> [What to work on] Every record below is to be retyped exactly, with the pictures left out.
━━━━━━━━━━━━━━━━
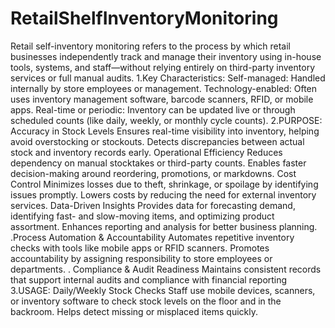# RetailShelfInventoryMonitoring
Retail self-inventory monitoring refers to the process by which retail businesses independently track and manage their inventory using in-house tools, systems, and staff—without relying entirely on third-party inventory services or full manual audits.
1.Key Characteristics:
                Self-managed: Handled internally by store employees or management.
                Technology-enabled: Often uses inventory management software, barcode scanners, RFID, or mobile apps.
                Real-time or periodic: Inventory can be updated live or through scheduled counts (like daily, weekly, or monthly cycle counts).
2.PURPOSE:
  Accuracy in Stock Levels
                Ensures real-time visibility into inventory, helping avoid overstocking or stockouts.
                   Detects discrepancies between actual stock and inventory records early.
  Operational Efficiency
                Reduces dependency on manual stocktakes or third-party counts.
                Enables faster decision-making around reordering, promotions, or markdowns.
Cost Control
                Minimizes losses due to theft, shrinkage, or spoilage by identifying issues promptly.
                Lowers costs by reducing the need for external inventory services.
 Data-Driven Insights
                Provides data for forecasting demand, identifying fast- and slow-moving items, and optimizing product assortment.
                Enhances reporting and analysis for better business planning.
.Process Automation & Accountability
                    Automates repetitive inventory checks with tools like mobile apps or RFID scanners.
                         Promotes accountability by assigning responsibility to store employees or departments.
. Compliance & Audit Readiness
                        Maintains consistent records that support internal audits and compliance with financial reporting 
3.USAGE:
      Daily/Weekly Stock Checks
                        Staff use mobile devices, scanners, or inventory software to check stock levels on the floor and in the backroom.
                        Helps detect missing or misplaced items quickly.


    

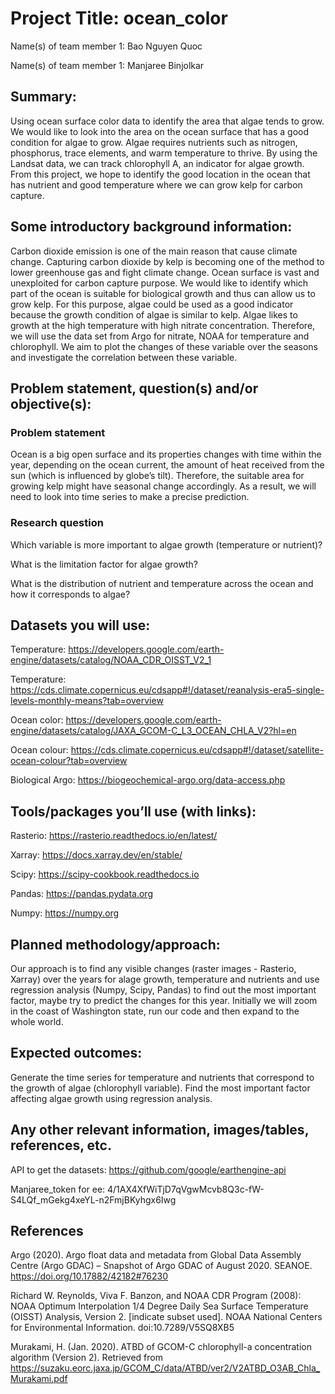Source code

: # Project Title: ocean_color


Name(s) of team member 1: Bao Nguyen Quoc

Name(s) of team member 1: Manjaree Binjolkar


## Summary: 
Using ocean surface color data to identify the area that algae tends to grow.
We would like to look into the area on the ocean surface that has a good condition for algae to grow. Algae requires nutrients such as nitrogen, phosphorus, trace elements, and warm temperature to thrive. By using the Landsat data, we can track chlorophyll A, an indicator for algae growth. From this project, we hope to identify the good location in the ocean that has nutrient and good temperature where we can grow kelp for carbon capture. 


## Some introductory background information: 
Carbon dioxide emission is one of the main reason that cause climate change. Capturing carbon dioxide by kelp is becoming one of the method to lower greenhouse gas and fight climate change. Ocean surface is vast and unexploited for carbon capture purpose. We would like to identify which part of the ocean is suitable for biological growth and thus can allow us to grow kelp. For this purpose, algae could be used as a good indicator because the growth condition of algae is similar to kelp. Algae likes to growth at the high temperature with high nitrate concentration. Therefore, we will use the data set from Argo for nitrate, NOAA for temperature and chlorophyll. We aim to plot the changes of these variable over the seasons and investigate the correlation between these variable.

## Problem statement, question(s) and/or objective(s): 
### Problem statement
Ocean is a big open surface and its properties changes with time within the year, depending on the ocean current, the amount of heat received from the sun (which is influenced by globe’s tilt). Therefore, the suitable area for growing kelp might have seasonal change accordingly. As a result, we will need to look into time series to make a precise prediction.
### Research question
Which variable is more important to algae growth (temperature or nutrient)? 

What is the limitation factor for algae growth? 

What is the distribution of nutrient and temperature across the ocean and how it corresponds to algae?

## Datasets you will use:
Temperature: https://developers.google.com/earth-engine/datasets/catalog/NOAA_CDR_OISST_V2_1 

Temperature: https://cds.climate.copernicus.eu/cdsapp#!/dataset/reanalysis-era5-single-levels-monthly-means?tab=overview

Ocean color: https://developers.google.com/earth-engine/datasets/catalog/JAXA_GCOM-C_L3_OCEAN_CHLA_V2?hl=en

Ocean colour: https://cds.climate.copernicus.eu/cdsapp#!/dataset/satellite-ocean-colour?tab=overview

Biological Argo: https://biogeochemical-argo.org/data-access.php

## Tools/packages you’ll use (with links): 
Rasterio: https://rasterio.readthedocs.io/en/latest/

Xarray: https://docs.xarray.dev/en/stable/

Scipy: https://scipy-cookbook.readthedocs.io

Pandas: https://pandas.pydata.org

Numpy: https://numpy.org

## Planned methodology/approach: 
Our approach is to find any visible changes (raster images - Rasterio, Xarray) over the years for alage growth, temperature and nutrients and use regression analysis (Numpy, Scipy, Pandas) to find out the most important factor, maybe try to predict the changes for this year. Initially we will zoom in the coast of Washington state, run our code and then expand to the whole world.

## Expected outcomes: 
Generate the time series for temperature and nutrients that correspond to the growth of algae (chlorophyll variable). Find the most important factor affecting algae growth using regression analysis.

## Any other relevant information, images/tables, references, etc.
API to get the datasets: https://github.com/google/earthengine-api

Manjaree_token for ee: 4/1AX4XfWiTjD7qVgwMcvb8Q3c-fW-S4LQf_mGekg4xeYL-n2FmjBKyhgx6Iwg

## References
Argo (2020). Argo float data and metadata from Global Data Assembly Centre (Argo GDAC) – Snapshot of Argo GDAC of August 2020. SEANOE. https://doi.org/10.17882/42182#76230

Richard W. Reynolds, Viva F. Banzon, and NOAA CDR Program (2008): NOAA Optimum Interpolation 1/4 Degree Daily Sea Surface Temperature (OISST) Analysis, Version 2. [indicate subset used]. NOAA National Centers for Environmental Information. doi:10.7289/V5SQ8XB5

Murakami, H. (Jan. 2020). ATBD of GCOM-C chlorophyll-a concentration algorithm (Version 2). Retrieved from https://suzaku.eorc.jaxa.jp/GCOM_C/data/ATBD/ver2/V2ATBD_O3AB_Chla_Murakami.pdf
━━━━━━━━━━━━━━━━
> [Result of the task]
# RetailShelfInventoryMonitoring
Retail self-inventory monitoring refers to the process by which retail businesses independently track and manage their inventory using in-house tools, systems, and staff—without relying entirely on third-party inventory services or full manual audits.
1.Key Characteristics:
                Self-managed: Handled internally by store employees or management.
                Technology-enabled: Often uses inventory management software, barcode scanners, RFID, or mobile apps.
                Real-time or periodic: Inventory can be updated live or through scheduled counts (like daily, weekly, or monthly cycle counts).
2.PURPOSE:
  Accuracy in Stock Levels
                Ensures real-time visibility into inventory, helping avoid overstocking or stockouts.
                   Detects discrepancies between actual stock and inventory records early.
  Operational Efficiency
                Reduces dependency on manual stocktakes or third-party counts.
                Enables faster decision-making around reordering, promotions, or markdowns.
Cost Control
                Minimizes losses due to theft, shrinkage, or spoilage by identifying issues promptly.
                Lowers costs by reducing the need for external inventory services.
 Data-Driven Insights
                Provides data for forecasting demand, identifying fast- and slow-moving items, and optimizing product assortment.
                Enhances reporting and analysis for better business planning.
.Process Automation & Accountability
                    Automates repetitive inventory checks with tools like mobile apps or RFID scanners.
                         Promotes accountability by assigning responsibility to store employees or departments.
. Compliance & Audit Readiness
                        Maintains consistent records that support internal audits and compliance with financial reporting 
3.USAGE:
      Daily/Weekly Stock Checks
                        Staff use mobile devices, scanners, or inventory software to check stock levels on the floor and in the backroom.
                        Helps detect missing or misplaced items quickly.


    

Source code

: # Project Title: ocean_color


Name(s) of team member 1: Bao Nguyen Quoc

Name(s) of team member 1: Manjaree Binjolkar


## Summary: 
Using ocean surface color data to identify the area that algae tends to grow.
We would like to look into the area on the ocean surface that has a good condition for algae to grow. Algae requires nutrients such as nitrogen, phosphorus, trace elements, and warm temperature to thrive. By using the Landsat data, we can track chlorophyll A, an indicator for algae growth. From this project, we hope to identify the good location in the ocean that has nutrient and good temperature where we can grow kelp for carbon capture. 


## Some introductory background information: 
Carbon dioxide emission is one of the main reason that cause climate change. Capturing carbon dioxide by kelp is becoming one of the method to lower greenhouse gas and fight climate change. Ocean surface is vast and unexploited for carbon capture purpose. We would like to identify which part of the ocean is suitable for biological growth and thus can allow us to grow kelp. For this purpose, algae could be used as a good indicator because the growth condition of algae is similar to kelp. Algae likes to growth at the high temperature with high nitrate concentration. Therefore, we will use the data set from Argo for nitrate, NOAA for temperature and chlorophyll. We aim to plot the changes of these variable over the seasons and investigate the correlation between these variable.

## Problem statement, question(s) and/or objective(s): 
### Problem statement
Ocean is a big open surface and its properties changes with time within the year, depending on the ocean current, the amount of heat received from the sun (which is influenced by globe’s tilt). Therefore, the suitable area for growing kelp might have seasonal change accordingly. As a result, we will need to look into time series to make a precise prediction.
### Research question
Which variable is more important to algae growth (temperature or nutrient)? 

What is the limitation factor for algae growth? 

What is the distribution of nutrient and temperature across the ocean and how it corresponds to algae?

## Datasets you will use:
Temperature: https://developers.google.com/earth-engine/datasets/catalog/NOAA_CDR_OISST_V2_1 

Temperature: https://cds.climate.copernicus.eu/cdsapp#!/dataset/reanalysis-era5-single-levels-monthly-means?tab=overview

Ocean color: https://developers.google.com/earth-engine/datasets/catalog/JAXA_GCOM-C_L3_OCEAN_CHLA_V2?hl=en

Ocean colour: https://cds.climate.copernicus.eu/cdsapp#!/dataset/satellite-ocean-colour?tab=overview

Biological Argo: https://biogeochemical-argo.org/data-access.php

## Tools/packages you’ll use (with links): 
Rasterio: https://rasterio.readthedocs.io/en/latest/

Xarray: https://docs.xarray.dev/en/stable/

Scipy: https://scipy-cookbook.readthedocs.io

Pandas: https://pandas.pydata.org

Numpy: https://numpy.org

## Planned methodology/approach: 
Our approach is to find any visible changes (raster images - Rasterio, Xarray) over the years for alage growth, temperature and nutrients and use regression analysis (Numpy, Scipy, Pandas) to find out the most important factor, maybe try to predict the changes for this year. Initially we will zoom in the coast of Washington state, run our code and then expand to the whole world.

## Expected outcomes: 
Generate the time series for temperature and nutrients that correspond to the growth of algae (chlorophyll variable). Find the most important factor affecting algae growth using regression analysis.

## Any other relevant information, images/tables, references, etc.
API to get the datasets: https://github.com/google/earthengine-api

Manjaree_token for ee: 4/1AX4XfWiTjD7qVgwMcvb8Q3c-fW-S4LQf_mGekg4xeYL-n2FmjBKyhgx6Iwg

## References
Argo (2020). Argo float data and metadata from Global Data Assembly Centre (Argo GDAC) – Snapshot of Argo GDAC of August 2020. SEANOE. https://doi.org/10.17882/42182#76230

Richard W. Reynolds, Viva F. Banzon, and NOAA CDR Program (2008): NOAA Optimum Interpolation 1/4 Degree Daily Sea Surface Temperature (OISST) Analysis, Version 2. [indicate subset used]. NOAA National Centers for Environmental Information. doi:10.7289/V5SQ8XB5

Murakami, H. (Jan. 2020). ATBD of GCOM-C chlorophyll-a concentration algorithm (Version 2). Retrieved from https://suzaku.eorc.jaxa.jp/GCOM_C/data/ATBD/ver2/V2ATBD_O3AB_Chla_Murakami.pdf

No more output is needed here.